Il diabete, nelle sue forme più aggressive, può causare la formazione di ulcerazioni al piede. Questa patologia può rappresentare una minaccia per l'intera gamba, perciò non va sottovalutata, ma curata con le dovute attenzioni. L'obiettivo è quello di guarire le ulcere eliminando l'iperpressione. Di seguito, un elenco di alcuni trattamenti specifici per la cura del piede diabetico.
Le medicazioni
Una prima importante soluzione per curare le lesioni da piede diabetico è costituita da specifiche medicazioni che vanno effettuate da personale medico specializzato.
Gli antibiotici
Particolarmente importante è anche il ricorso a farmaci vasodilatatori e ad antibiotici che contrastino le infezioni e aiutino a migliorare l'appoggio del piede durante il cammino.
L'angioplastica
L'angioplastica, che consente la riapertura dei vasi ammalati, viene eseguita iniettando un mezzo di contrasto nel circolo sanguigno.
Lo scarico del piede
Un ulteriore accorgimento per la cura di questa patologia è l'uso dell'apparecchio di scarico del piede che scarica completamente il piede pur consentendo una mobilità limitata. Questo tipo di terapia permette una guarigione più rapida.
Le scarpe ortopediche
I soggetti che non possono utilizzare l'apparecchio di scarico per specifici motivi, come vene varicose o instabilità posturale, possono utilizzare scarpe ortopediche con un plantare scavato in corrispondenza delle piaghe.

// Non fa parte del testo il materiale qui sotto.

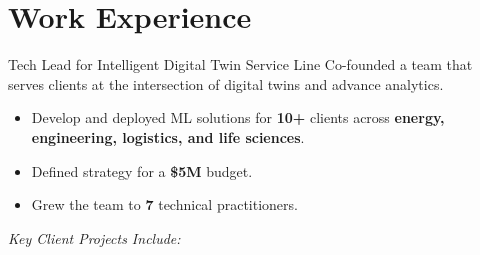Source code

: \documentclass[a4paper]{deedy-resume} %
\begin{document}
\section{Work Experience}
\vspace{-5pt}
\begin{callout}{Tech Lead for Intelligent Digital Twin Service Line}
\linebreak
    Co-founded a team that serves clients at the intersection of digital twins and advance analytics.
    \vspace{-10pt}
    \begin{multicols}{2}
        \begin{itemize}
            \item Develop and deployed ML solutions for \textbf{10+} clients across \textbf{energy, engineering, logistics, and life sciences}. 
            \item Defined strategy for a \textbf{\$5M} budget.
            \item Grew the team to \textbf{7} technical practitioners.
        \end{itemize}
    \end{multicols}
\end{callout}
\vspace{-2pt}
\textit{Key Client Projects Include:}
\vspace{-10pt}
\end{document}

La tecnica di rigenerazione tissutale microvascolare
Si tratta di una tecnica innovativa utilizzata all'IRCCS Neuromed di Pozzilli, in provincia di Isernia che viene eseguita prelevando sangue venoso periferico dal soggetto ammalato, che, dopo essere stato retrolavato con della soluzione salina, viene raccolto in un contenitore sterile e, infine, reinfuso nella parte lesionata.